##### Input data
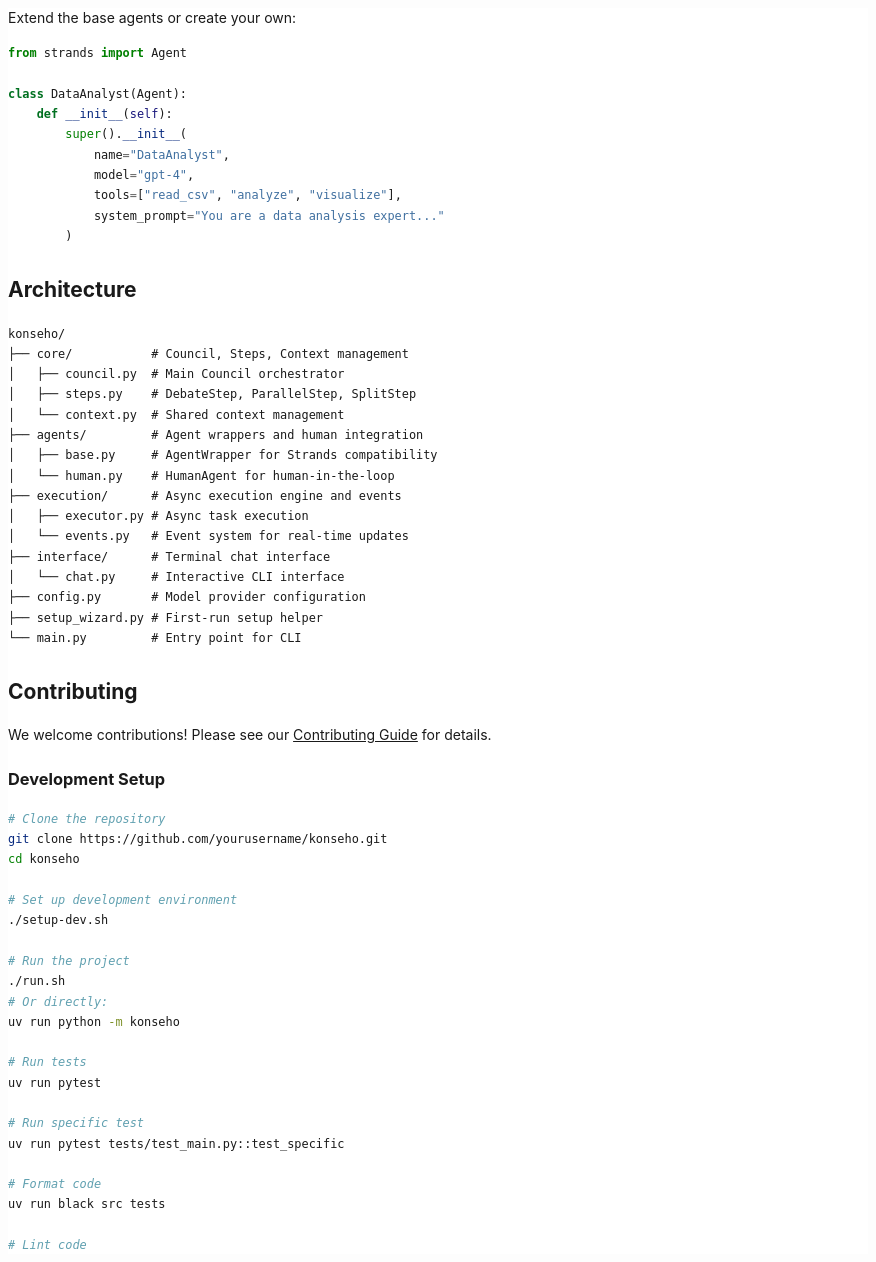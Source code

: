 Extend the base agents or create your own:

```python
from strands import Agent

class DataAnalyst(Agent):
    def __init__(self):
        super().__init__(
            name="DataAnalyst",
            model="gpt-4",
            tools=["read_csv", "analyze", "visualize"],
            system_prompt="You are a data analysis expert..."
        )
```

## Architecture

```
konseho/
├── core/           # Council, Steps, Context management
│   ├── council.py  # Main Council orchestrator
│   ├── steps.py    # DebateStep, ParallelStep, SplitStep
│   └── context.py  # Shared context management
├── agents/         # Agent wrappers and human integration
│   ├── base.py     # AgentWrapper for Strands compatibility
│   └── human.py    # HumanAgent for human-in-the-loop
├── execution/      # Async execution engine and events
│   ├── executor.py # Async task execution
│   └── events.py   # Event system for real-time updates
├── interface/      # Terminal chat interface
│   └── chat.py     # Interactive CLI interface
├── config.py       # Model provider configuration
├── setup_wizard.py # First-run setup helper
└── main.py         # Entry point for CLI
```

## Contributing

We welcome contributions! Please see our [Contributing Guide](CONTRIBUTING.md) for details.

### Development Setup

```bash
# Clone the repository
git clone https://github.com/yourusername/konseho.git
cd konseho

# Set up development environment
./setup-dev.sh

# Run the project
./run.sh
# Or directly:
uv run python -m konseho

# Run tests
uv run pytest

# Run specific test
uv run pytest tests/test_main.py::test_specific

# Format code
uv run black src tests

# Lint code
```
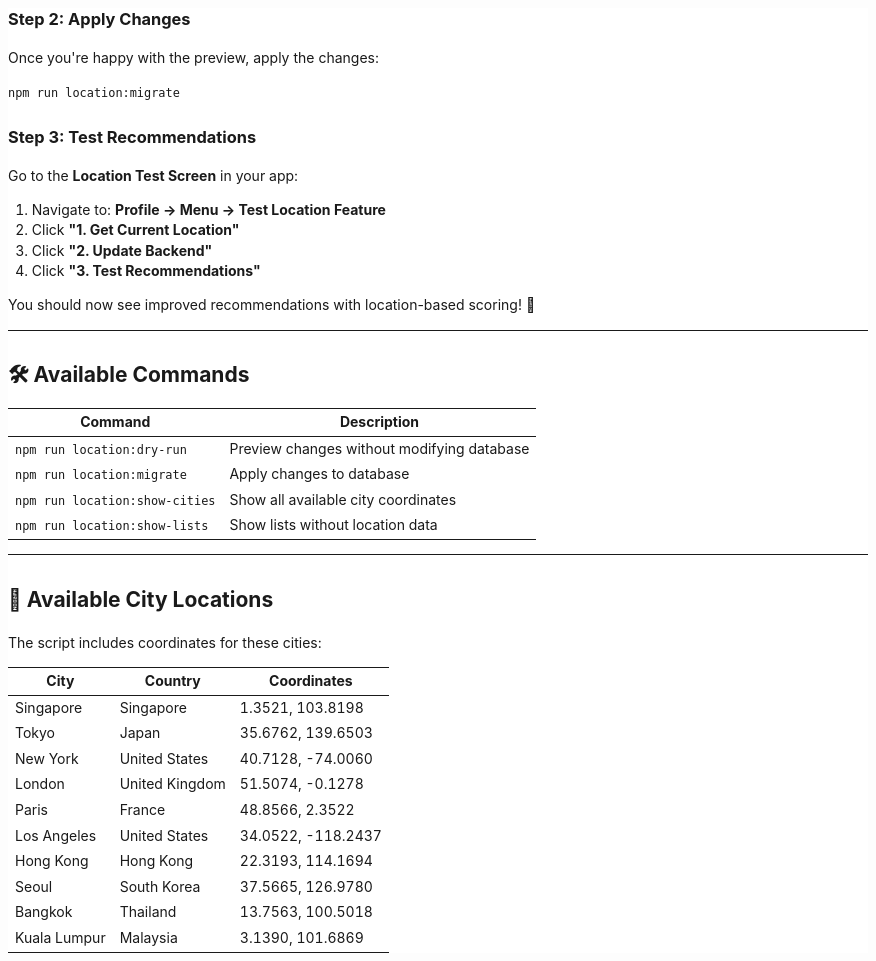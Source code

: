 
### Step 2: Apply Changes

Once you're happy with the preview, apply the changes:

```bash
npm run location:migrate
```

### Step 3: Test Recommendations

Go to the **Location Test Screen** in your app:
1. Navigate to: **Profile → Menu → Test Location Feature**
2. Click **"1. Get Current Location"**
3. Click **"2. Update Backend"**
4. Click **"3. Test Recommendations"**

You should now see improved recommendations with location-based scoring! 🎉

---

## 🛠️ Available Commands

| Command | Description |
|---------|-------------|
| `npm run location:dry-run` | Preview changes without modifying database |
| `npm run location:migrate` | Apply changes to database |
| `npm run location:show-cities` | Show all available city coordinates |
| `npm run location:show-lists` | Show lists without location data |

---

## 📍 Available City Locations

The script includes coordinates for these cities:

| City | Country | Coordinates |
|------|---------|-------------|
| Singapore | Singapore | 1.3521, 103.8198 |
| Tokyo | Japan | 35.6762, 139.6503 |
| New York | United States | 40.7128, -74.0060 |
| London | United Kingdom | 51.5074, -0.1278 |
| Paris | France | 48.8566, 2.3522 |
| Los Angeles | United States | 34.0522, -118.2437 |
| Hong Kong | Hong Kong | 22.3193, 114.1694 |
| Seoul | South Korea | 37.5665, 126.9780 |
| Bangkok | Thailand | 13.7563, 100.5018 |
| Kuala Lumpur | Malaysia | 3.1390, 101.6869 |
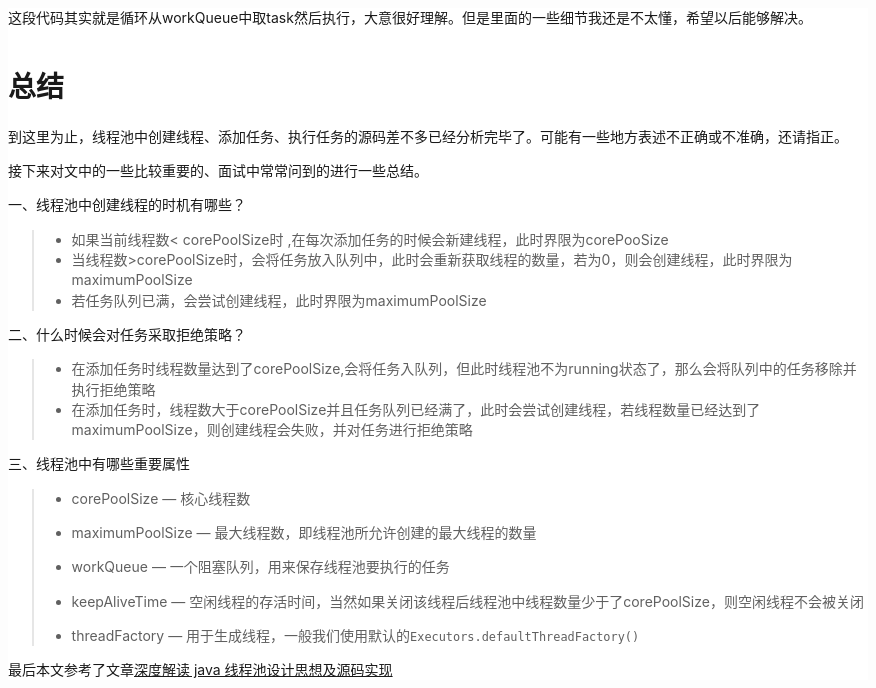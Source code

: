 这段代码其实就是循环从workQueue中取task然后执行，大意很好理解。但是里面的一些细节我还是不太懂，希望以后能够解决。

# 总结

到这里为止，线程池中创建线程、添加任务、执行任务的源码差不多已经分析完毕了。可能有一些地方表述不正确或不准确，还请指正。

接下来对文中的一些比较重要的、面试中常常问到的进行一些总结。

一、线程池中创建线程的时机有哪些？

> * 如果当前线程数< corePoolSize时 ,在每次添加任务的时候会新建线程，此时界限为corePooSize
> * 当线程数>corePoolSize时，会将任务放入队列中，此时会重新获取线程的数量，若为0，则会创建线程，此时界限为maximumPoolSize
> * 若任务队列已满，会尝试创建线程，此时界限为maximumPoolSize

二、什么时候会对任务采取拒绝策略？

> * 在添加任务时线程数量达到了corePoolSize,会将任务入队列，但此时线程池不为running状态了，那么会将队列中的任务移除并执行拒绝策略
> * 在添加任务时，线程数大于corePoolSize并且任务队列已经满了，此时会尝试创建线程，若线程数量已经达到了maximumPoolSize，则创建线程会失败，并对任务进行拒绝策略

三、线程池中有哪些重要属性

>* corePoolSize — 核心线程数
>
>* maximumPoolSize — 最大线程数，即线程池所允许创建的最大线程的数量
>
>* workQueue — 一个阻塞队列，用来保存线程池要执行的任务
>
>* keepAliveTime — 空闲线程的存活时间，当然如果关闭该线程后线程池中线程数量少于了corePoolSize，则空闲线程不会被关闭
>
>* threadFactory — 用于生成线程，一般我们使用默认的`Executors.defaultThreadFactory()`

最后本文参考了文章<a href="https://javadoop.com/post/java-thread-pool">深度解读 java 线程池设计思想及源码实现</a>
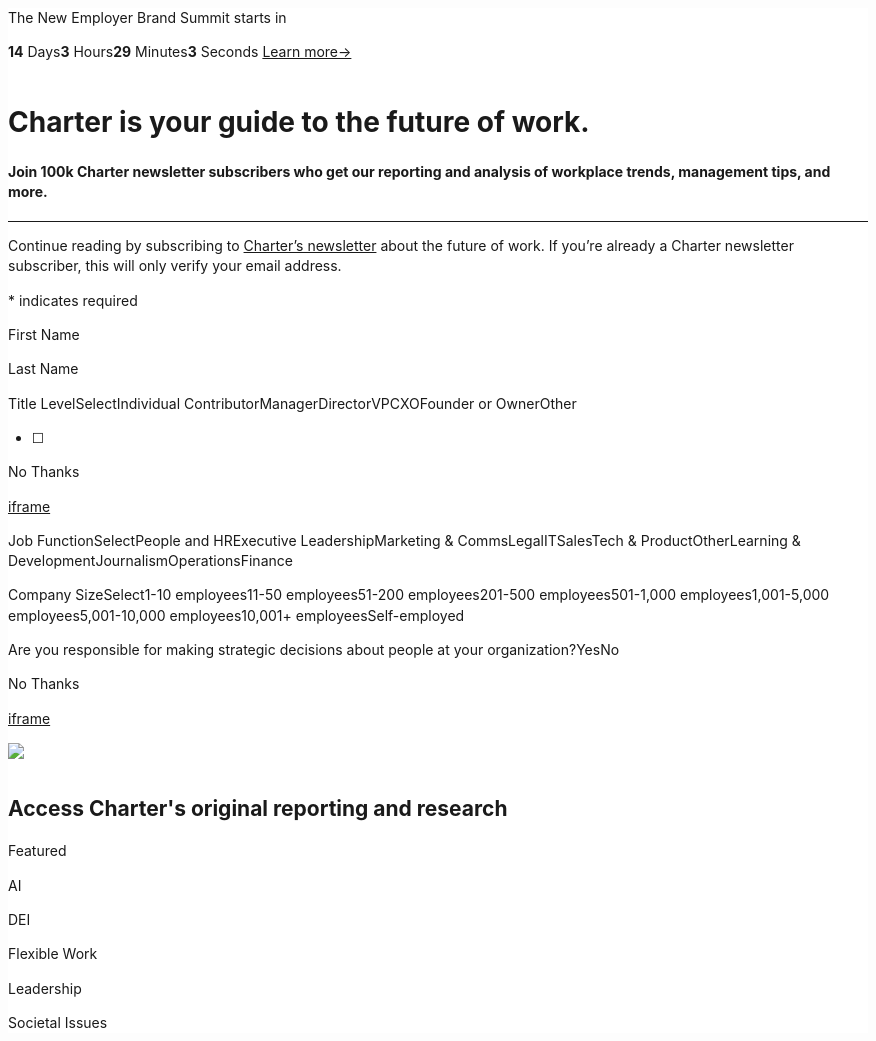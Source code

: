 The New Employer Brand Summit starts in


**14** Days**3** Hours**29** Minutes**3** Seconds [Learn more→](https://www.charterworks.com/events/new-employer-brand-summit/2025/)

# Charter is your guide to the future of work.

#### Join 100k Charter newsletter subscribers who get our reporting and analysis of workplace trends, management tips, and more.

* * *

Continue reading by subscribing to [Charter’s newsletter](https://www.charterworks.com/newsletter) about the future of work. If you’re already a Charter newsletter subscriber, this will only verify your email address.

\* indicates required

First Name

Last Name

Title LevelSelectIndividual ContributorManagerDirectorVPCXOFounder or OwnerOther

- [ ]

No Thanks

[iframe]()

Job FunctionSelectPeople and HRExecutive LeadershipMarketing & CommsLegalITSalesTech & ProductOtherLearning & DevelopmentJournalismOperationsFinance

Company SizeSelect1-10 employees11-50 employees51-200 employees201-500 employees501-1,000 employees1,001-5,000 employees5,001-10,000 employees10,001+ employeesSelf-employed

Are you responsible for making strategic decisions about people at your organization?YesNo

No Thanks

[iframe]()

[![](https://www.charterworks.com/assets/images/home-header-phones.png?v=ee1b0d10e7)](https://www.charterworks.com/newsletter)

## Access Charter's original reporting and research

Featured

AI

DEI

Flexible Work

Leadership

Societal Issues
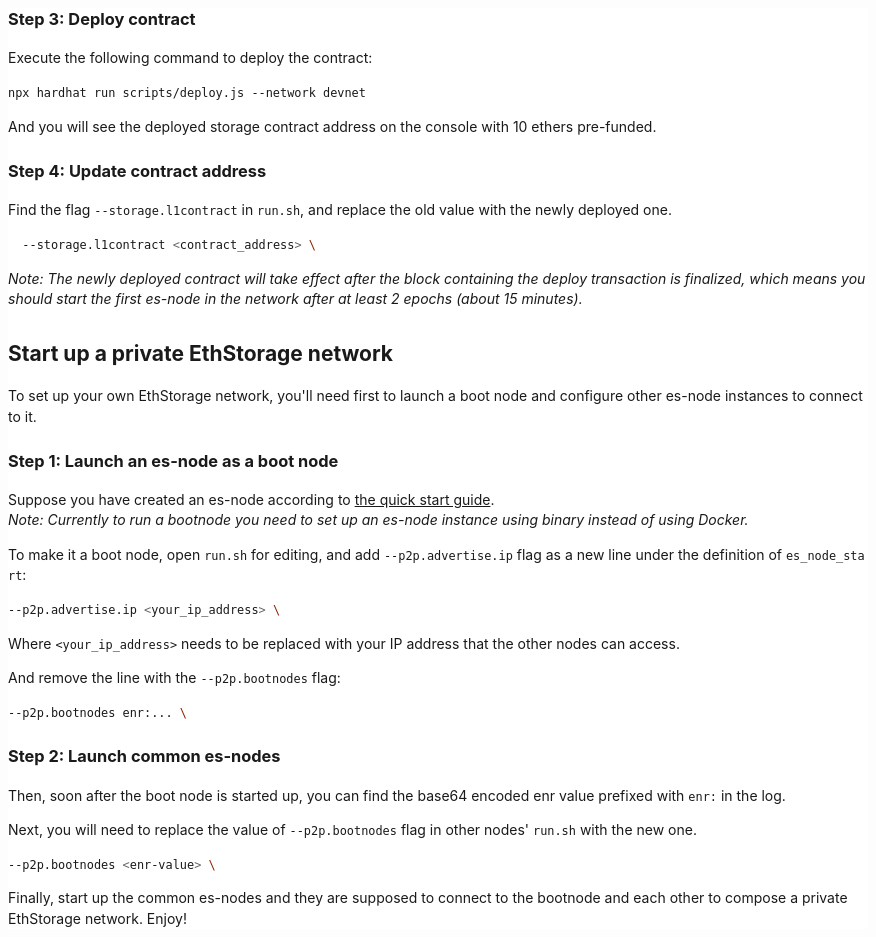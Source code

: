 ### Step 3: Deploy contract
Execute the following command to deploy the contract:
```node
npx hardhat run scripts/deploy.js --network devnet
```
And you will see the deployed storage contract address on the console with 10 ethers pre-funded.

### Step 4: Update contract address
Find the flag `--storage.l1contract` in `run.sh`, and replace the old value with the newly deployed one.
```sh
  --storage.l1contract <contract_address> \
```
_Note: The newly deployed contract will take effect after the block containing the deploy transaction is finalized, which means you should start the first es-node in the network after at least 2 epochs (about 15 minutes)._

## Start up a private EthStorage network

To set up your own EthStorage network, you'll need first to launch a boot node and configure other es-node instances to connect to it. 

### Step 1: Launch an es-node as a boot node

Suppose you have created an es-node according to [the quick start guide](/GUIDE.md#option-3-without-docker). 
\
_Note: Currently to run a bootnode you need to set up an es-node instance using binary instead of using Docker._


To make it a boot node, open `run.sh` for editing, and add `--p2p.advertise.ip` flag as a new line under the definition of `es_node_start`: 
```sh
--p2p.advertise.ip <your_ip_address> \
```
Where `<your_ip_address>` needs to be replaced with your IP address that the other nodes can access. 

And remove the line with the `--p2p.bootnodes` flag:
```sh
--p2p.bootnodes enr:... \
```

### Step 2: Launch common es-nodes
Then, soon after the boot node is started up, you can find the base64 encoded enr value prefixed with `enr:` in the log. 

Next, you will need to replace the value of `--p2p.bootnodes` flag in other nodes' `run.sh` with the new one. 

```sh
--p2p.bootnodes <enr-value> \
```

Finally, start up the common es-nodes and they are supposed to connect to the bootnode and each other to compose a private EthStorage network. 
Enjoy!

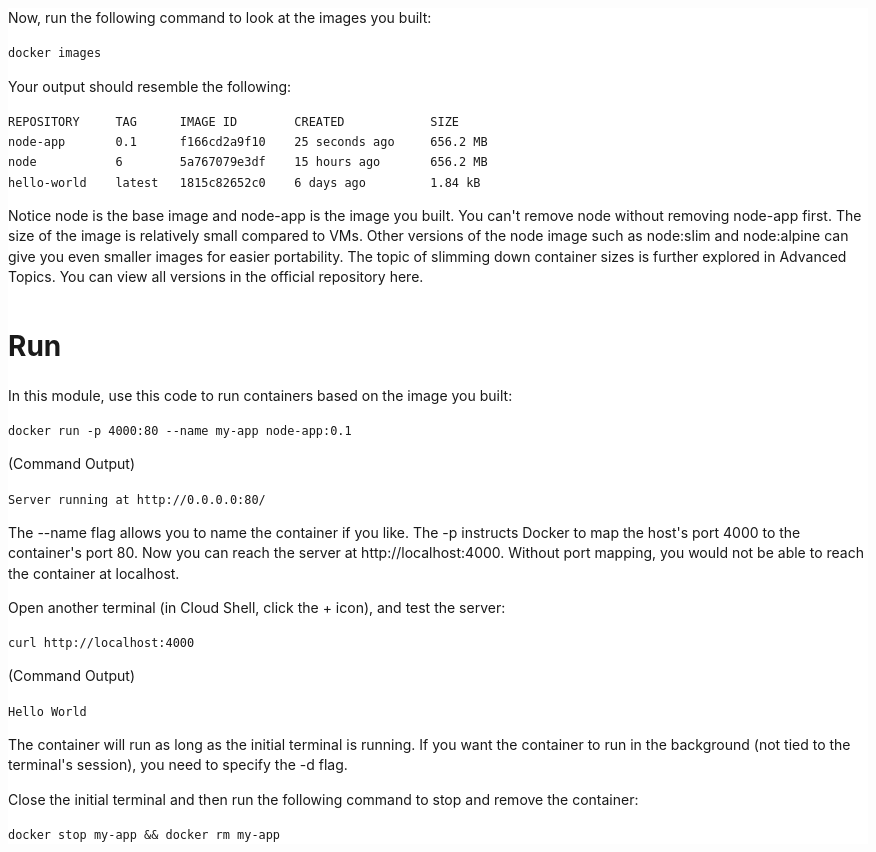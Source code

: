 Now, run the following command to look at the images you built:

```
docker images
```

Your output should resemble the following:

```
REPOSITORY     TAG      IMAGE ID        CREATED            SIZE
node-app       0.1      f166cd2a9f10    25 seconds ago     656.2 MB
node           6        5a767079e3df    15 hours ago       656.2 MB
hello-world    latest   1815c82652c0    6 days ago         1.84 kB
```

Notice node is the base image and node-app is the image you built. You can't remove node without removing node-app first. The size of the image is relatively small compared to VMs. Other versions of the node image such as node:slim and node:alpine can give you even smaller images for easier portability. The topic of slimming down container sizes is further explored in Advanced Topics. You can view all versions in the official repository here.

# Run

In this module, use this code to run containers based on the image you built:

```
docker run -p 4000:80 --name my-app node-app:0.1
```

(Command Output)

```
Server running at http://0.0.0.0:80/
```

The --name flag allows you to name the container if you like. The -p instructs Docker to map the host's port 4000 to the container's port 80. Now you can reach the server at http://localhost:4000. Without port mapping, you would not be able to reach the container at localhost.

Open another terminal (in Cloud Shell, click the + icon), and test the server:

```
curl http://localhost:4000
```

(Command Output)

```
Hello World
```

The container will run as long as the initial terminal is running. If you want the container to run in the background (not tied to the terminal's session), you need to specify the -d flag.

Close the initial terminal and then run the following command to stop and remove the container:

```
docker stop my-app && docker rm my-app
```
##########
→ **Exercise instructions**
All lines above from the one containing "Company SizeSelect1-10 employees11-50" up to and including the one containing "### Step 2: Launch common es-nodes" are to be set down exactly, and nothing else. Leave images out.

→ **Written solution**
Company SizeSelect1-10 employees11-50 employees51-200 employees201-500 employees501-1,000 employees1,001-5,000 employees5,001-10,000 employees10,001+ employeesSelf-employed

Are you responsible for making strategic decisions about people at your organization?YesNo

No Thanks

[iframe]()

[![](https://www.charterworks.com/assets/images/home-header-phones.png?v=ee1b0d10e7)](https://www.charterworks.com/newsletter)

## Access Charter's original reporting and research

Featured

AI

DEI

Flexible Work

Leadership

Societal Issues
Source code

: ### Step 3: Deploy contract
Execute the following command to deploy the contract:
```node
npx hardhat run scripts/deploy.js --network devnet
```
And you will see the deployed storage contract address on the console with 10 ethers pre-funded.

### Step 4: Update contract address
Find the flag `--storage.l1contract` in `run.sh`, and replace the old value with the newly deployed one.
```sh
  --storage.l1contract <contract_address> \
```
_Note: The newly deployed contract will take effect after the block containing the deploy transaction is finalized, which means you should start the first es-node in the network after at least 2 epochs (about 15 minutes)._

## Start up a private EthStorage network

To set up your own EthStorage network, you'll need first to launch a boot node and configure other es-node instances to connect to it. 

### Step 1: Launch an es-node as a boot node

Suppose you have created an es-node according to [the quick start guide](/GUIDE.md#option-3-without-docker). 
\
_Note: Currently to run a bootnode you need to set up an es-node instance using binary instead of using Docker._


To make it a boot node, open `run.sh` for editing, and add `--p2p.advertise.ip` flag as a new line under the definition of `es_node_start`: 
```sh
--p2p.advertise.ip <your_ip_address> \
```
Where `<your_ip_address>` needs to be replaced with your IP address that the other nodes can access. 

And remove the line with the `--p2p.bootnodes` flag:
```sh
--p2p.bootnodes enr:... \
```

### Step 2: Launch common es-nodes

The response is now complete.